Background: RAD51D and RAD54L are involved in homologous recombination, and rare mutations in RAD51D were recently found in breast-ovarian cancer families. This study investigated RAD51D and RAD54L for mutations in breast and ovarian cancer patients in the Finnish population.
Methods: The study sequenced the RAD51D and RAD54L genes in 95 breast and/or ovarian cancer families and genotyped the identified mutation in an additional 2200 breast and 553 ovarian cancer patients and 2102 population controls. To investigate the role of the mutation in other common cancers, 1094 prostate and 980 colorectal cancer patients were genotyped.

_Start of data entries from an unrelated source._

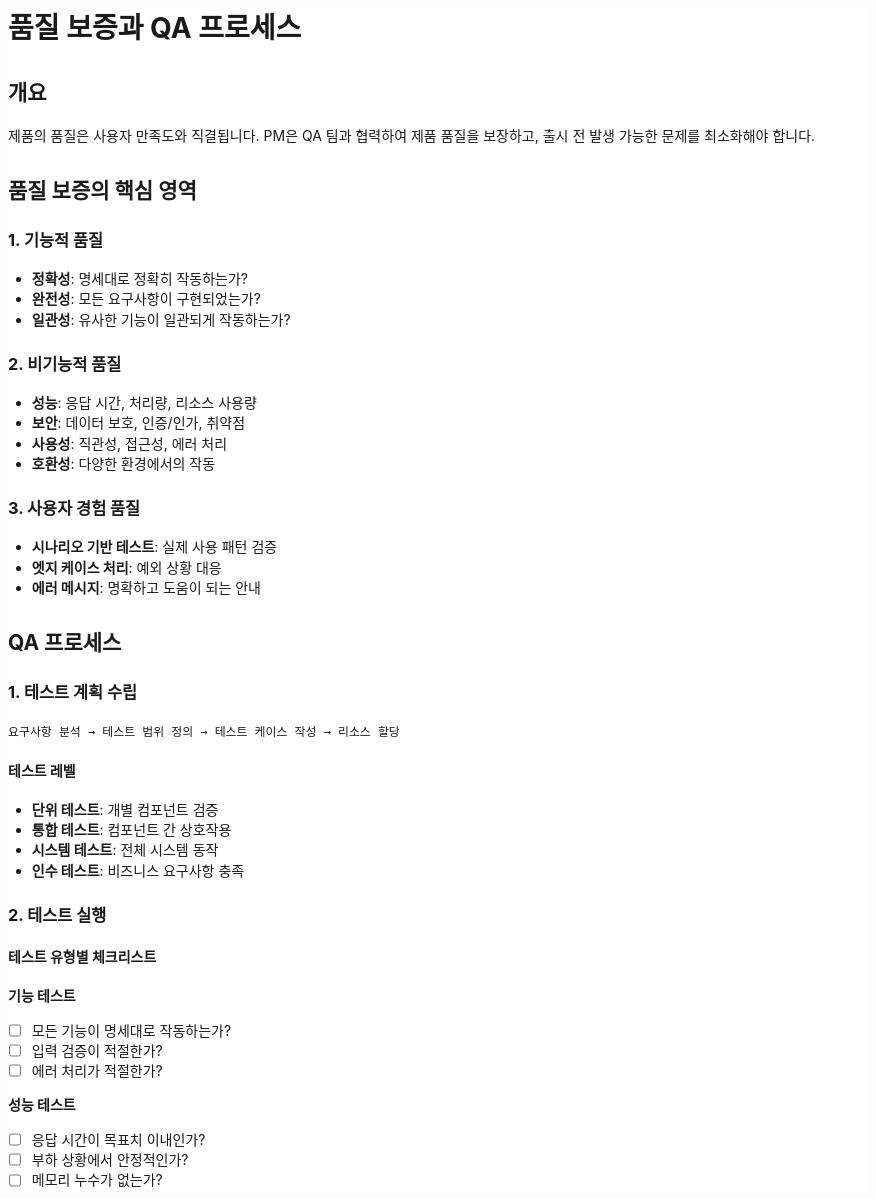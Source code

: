 # 품질 보증과 QA 프로세스

## 개요

제품의 품질은 사용자 만족도와 직결됩니다. PM은 QA 팀과 협력하여 제품 품질을 보장하고, 출시 전 발생 가능한 문제를 최소화해야 합니다.

## 품질 보증의 핵심 영역

### 1. 기능적 품질
- **정확성**: 명세대로 정확히 작동하는가?
- **완전성**: 모든 요구사항이 구현되었는가?
- **일관성**: 유사한 기능이 일관되게 작동하는가?

### 2. 비기능적 품질
- **성능**: 응답 시간, 처리량, 리소스 사용량
- **보안**: 데이터 보호, 인증/인가, 취약점
- **사용성**: 직관성, 접근성, 에러 처리
- **호환성**: 다양한 환경에서의 작동

### 3. 사용자 경험 품질
- **시나리오 기반 테스트**: 실제 사용 패턴 검증
- **엣지 케이스 처리**: 예외 상황 대응
- **에러 메시지**: 명확하고 도움이 되는 안내

## QA 프로세스

### 1. 테스트 계획 수립
```
요구사항 분석 → 테스트 범위 정의 → 테스트 케이스 작성 → 리소스 할당
```

#### 테스트 레벨
- **단위 테스트**: 개별 컴포넌트 검증
- **통합 테스트**: 컴포넌트 간 상호작용
- **시스템 테스트**: 전체 시스템 동작
- **인수 테스트**: 비즈니스 요구사항 충족

### 2. 테스트 실행

#### 테스트 유형별 체크리스트

**기능 테스트**
- [ ] 모든 기능이 명세대로 작동하는가?
- [ ] 입력 검증이 적절한가?
- [ ] 에러 처리가 적절한가?

**성능 테스트**
- [ ] 응답 시간이 목표치 이내인가?
- [ ] 부하 상황에서 안정적인가?
- [ ] 메모리 누수가 없는가?
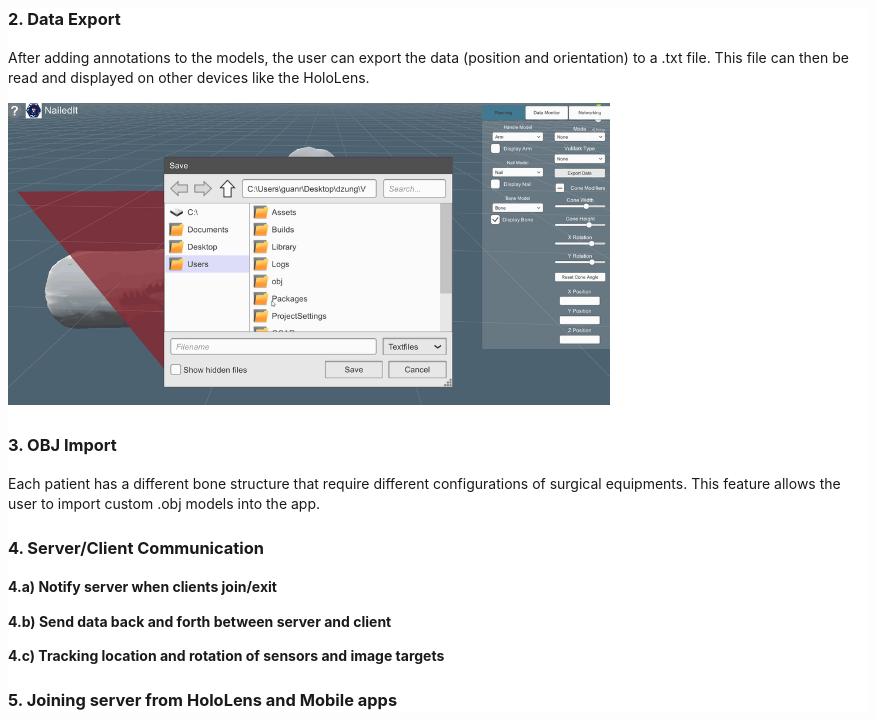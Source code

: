 ### 2. Data Export
After adding annotations to the models, the user can export the data (position and orientation) to a .txt file. This file can then be read and displayed on other devices like the HoloLens.

<img src="readme_media/figure5.gif" width="70%" height="auto">

### 3. OBJ Import
Each patient has a different bone structure that require different configurations of surgical equipments. This feature allows the user to import custom .obj models into the app.



### 4. Server/Client Communication
**4.a) Notify server when clients join/exit**

**4.b) Send data back and forth between server and client**

**4.c) Tracking location and rotation of sensors and image targets**

### 5. Joining server from HoloLens and Mobile apps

Results: In the screening of RAD51D, one deleterious founder mutation c.576+1G>A was identified in two breast-ovarian cancer families. No mutations were found in RAD54L. Altogether, the c.576+1G>A mutation was detected in 5/707 patients with a personal or family history of ovarian cancer (OR 9.16, 95% CI 1.07 to 78.56; p=0.024), with the highest frequency among breast-ovarian cancer families (3/105 vs 1/1287 controls, OR 37.82, 95% CI 3.90 to 366.91; p=0.0016), but no elevated frequency among breast cancer patients/families (2/2105, p=1). The mutation was not found among prostate or colorectal cancer patients.
Conclusions: The results of this study on familial and unselected breast, ovarian, colorectal, and prostate cancer patients suggest that RAD51D is primarily a moderate penetrance susceptibility gene for ovarian cancer, with clinical significance for the carriers.